Le Sales and Operations Planning (S&OP, planification des ventes et des opérations) est une pratique d'entreprise qui a pour but de permettre une meilleure exécution de la supply chain en tirant parti d'un alignement approfondi avec les divisions qui vont au-delà de la supply chain, notamment celles des ventes, des finances, et de la production. Cette pratique s'articule généralement autour d'un processus mensuel qui débute par les prévisions de vente et s'achève avec des plans de production quantifiés. Cette pratique a émergé dans les années 1980 aux côtés des ERP (Enterprise Resource Planning, ou PGI) et des MRP (Materials Resources Planning) qui ont fourni les chiffres nécessaires sur lesquels baser les prévisions.

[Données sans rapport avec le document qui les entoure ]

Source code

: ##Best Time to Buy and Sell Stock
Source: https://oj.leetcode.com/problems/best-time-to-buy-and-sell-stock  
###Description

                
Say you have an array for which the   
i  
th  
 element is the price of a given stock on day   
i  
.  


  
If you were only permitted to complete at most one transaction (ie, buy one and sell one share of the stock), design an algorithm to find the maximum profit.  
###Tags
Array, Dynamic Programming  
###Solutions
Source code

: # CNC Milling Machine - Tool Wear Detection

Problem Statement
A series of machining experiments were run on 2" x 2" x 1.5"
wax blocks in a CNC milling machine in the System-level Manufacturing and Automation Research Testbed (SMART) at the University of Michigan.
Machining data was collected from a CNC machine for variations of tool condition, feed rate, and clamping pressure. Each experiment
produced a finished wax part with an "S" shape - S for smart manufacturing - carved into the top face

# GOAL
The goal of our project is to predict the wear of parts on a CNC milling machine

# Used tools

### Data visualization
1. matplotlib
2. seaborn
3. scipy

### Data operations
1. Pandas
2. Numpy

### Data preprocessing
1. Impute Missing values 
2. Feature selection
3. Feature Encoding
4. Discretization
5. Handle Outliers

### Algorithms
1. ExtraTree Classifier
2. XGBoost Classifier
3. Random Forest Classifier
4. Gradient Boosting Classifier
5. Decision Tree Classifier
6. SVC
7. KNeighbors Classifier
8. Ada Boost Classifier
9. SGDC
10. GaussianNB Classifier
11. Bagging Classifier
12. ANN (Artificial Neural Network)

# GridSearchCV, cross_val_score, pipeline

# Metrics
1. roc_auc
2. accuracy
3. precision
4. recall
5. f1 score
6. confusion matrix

Sales & Operation meeting in a company



Les origines et motivations derrière le S&OP

La situation économique d'après-guerre des années 1950 et 1960 était, à bien des égards, directe : restreindre l'offre, augmenter la capacité de production, baisser les prix grâce aux économies d'échelle, et enfin accroître la demande grâce à l'utilisation des médias de masse. Néanmoins, dès la fin du XXème siècle, les supply chain ont dépassé ce modèle avec des gammes de produits plus larges, davantage de localisations géographiques, plus d'échelons. Par conséquent, de nombreuses inefficacités ont vu le jour, et la notion de supply chain a émergé dans son opposition à la logistique. Dans ce contexte, le concept de S&OP est née dans les années 1980 quand les entreprises commençaient à se rendre compte que les "désalignements" internes suffisaient à générer des frais financiers généraux substantiels. S&OP (1) et silos informationnels (2) ont ainsi été formalisés en 1988.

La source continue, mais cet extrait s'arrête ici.